Baltimore-based app developers used the city's open data to help citizens make better decisions when it comes time to park their vehicles.
If police can use predictive technology to find criminals, then surely the same technology could be used by citizens to help them avoid getting into trouble. And a new app developed by Baltimore-based SpotAgent does just that.
By making use of the city's open data on parking tickets, the developers created an app that tells drivers their threat-level based on where they chose to park their vehicle, according to an article in The Atlantic Cities. Meter maids have favorite locations for handing out tickets, according to the report, and there are hot spots around Balitmore where even a duteous citizen can get a ticket for overstaying their parking meter by just a couple minutes.

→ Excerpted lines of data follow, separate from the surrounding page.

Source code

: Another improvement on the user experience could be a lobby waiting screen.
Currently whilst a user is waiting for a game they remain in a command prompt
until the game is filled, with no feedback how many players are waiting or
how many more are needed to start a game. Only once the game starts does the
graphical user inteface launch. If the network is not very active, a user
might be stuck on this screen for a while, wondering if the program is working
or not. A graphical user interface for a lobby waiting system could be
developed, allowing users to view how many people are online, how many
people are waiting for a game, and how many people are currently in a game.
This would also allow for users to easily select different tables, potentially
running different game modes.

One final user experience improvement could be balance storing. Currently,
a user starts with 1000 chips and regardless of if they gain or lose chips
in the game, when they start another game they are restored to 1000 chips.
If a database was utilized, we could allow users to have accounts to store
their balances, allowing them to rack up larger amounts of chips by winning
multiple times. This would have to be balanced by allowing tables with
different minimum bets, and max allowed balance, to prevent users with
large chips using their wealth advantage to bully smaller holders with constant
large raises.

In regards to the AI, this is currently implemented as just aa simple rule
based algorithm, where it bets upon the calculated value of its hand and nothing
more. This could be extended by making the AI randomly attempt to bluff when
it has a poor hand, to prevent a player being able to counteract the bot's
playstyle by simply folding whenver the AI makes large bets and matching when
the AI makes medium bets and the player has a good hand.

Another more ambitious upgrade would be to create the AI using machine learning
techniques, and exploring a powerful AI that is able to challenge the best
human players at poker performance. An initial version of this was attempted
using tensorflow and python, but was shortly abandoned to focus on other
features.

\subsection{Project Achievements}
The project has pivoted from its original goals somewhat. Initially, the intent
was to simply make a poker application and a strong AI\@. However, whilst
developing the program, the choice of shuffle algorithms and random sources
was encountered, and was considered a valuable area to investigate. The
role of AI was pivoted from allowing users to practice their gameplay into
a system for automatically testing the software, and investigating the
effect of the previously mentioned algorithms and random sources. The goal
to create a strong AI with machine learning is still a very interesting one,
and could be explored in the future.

Baltimore's open data on parking tickets includes the date, time, rough address and license plate information for each ticket the city administers. The SpotAgent app (screenshots of which are below) uses that information and the driver's current location to generate a threat-level, similar to the Homeland Security Advisory System that uses color-coded threat-levels to indicate danger.

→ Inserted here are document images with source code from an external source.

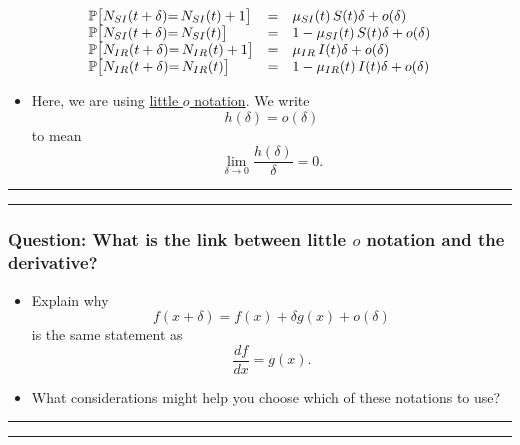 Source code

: \documentclass[]{article}
\providecommand{\tightlist}{%
  \setlength{\itemsep}{0pt}\setlength{\parskip}{0pt}}
\begin{document}
\[\begin{array}{lcl}
\mathbb{P}\big[N_{SI}(t+\delta){=\,} N_{SI}(t)+1\big] &=& \mu_{SI}(t) \, S(t) \delta + o(\delta)
\\
\mathbb{P}\big[N_{SI}(t+\delta){=\,} N_{SI}(t)\big] &=& 1-\mu_{SI}(t) \, S(t) \delta + o(\delta)
\\
\mathbb{P}\big[N_{IR}(t+\delta){=\,} N_{IR}(t)+1\big] &=& \mu_{IR} \, I(t) \delta + o(\delta)
\\
\mathbb{P}\big[N_{IR}(t+\delta){=\,} N_{IR}(t)\big] &=& 1-\mu_{IR}(t) \, I(t) \delta + o(\delta)
\end{array}\]

\begin{itemize}
\tightlist
\item
  Here, we are using
  \href{https://en.wikipedia.org/wiki/Big_O_notation\#Little-o_notation}{little
  \(o\) notation}. We write \[ h(\delta)=o(\delta)\] to mean
  \[ \lim_{\delta\to 0} \frac{h(\delta)}{\delta} = 0.\]
\end{itemize}

\begin{center}\rule{0.5\linewidth}{\linethickness}\end{center}

\begin{center}\rule{0.5\linewidth}{\linethickness}\end{center}

\subsubsection{\texorpdfstring{Question: What is the link between little
\(o\) notation and the
derivative?}{Question: What is the link between little o notation and the derivative?}}\label{question-what-is-the-link-between-little-o-notation-and-the-derivative}

\begin{itemize}
\item
  Explain why \[f(x+\delta)=f(x)+ \delta g(x) + o(\delta)\] is the same
  statement as \[ \frac{df}{dx} = g(x).\]
\item
  What considerations might help you choose which of these notations to
  use?
\end{itemize}

\begin{center}\rule{0.5\linewidth}{\linethickness}\end{center}

\begin{center}\rule{0.5\linewidth}{\linethickness}\end{center}
\end{document}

"You know how it is when you go to a meter -- you think, ‘I’m going to be here an hour. Hopefully if I’m over 5-10 minutes that I’m not paying for, I can get away with,'" said Developer Shea Frederick. "But if it’s a red threat level, I’ll put in extra money."
In addition to generating a threat level, the app displays a timeline for your location that spans the entire week. While a given location may be a dangerous place to park at 8 a.m. on Friday, the same spot could be a relatively safe place to park midday on Mondays and Tuesdays. Another screen shows users where parking meters can be found and the monetary penalty associated with not paying that meter.
The app, which is available for iPhone and Android, is now only useable in Baltimore, but according to the developer's website, it will also eventually be available in other cities.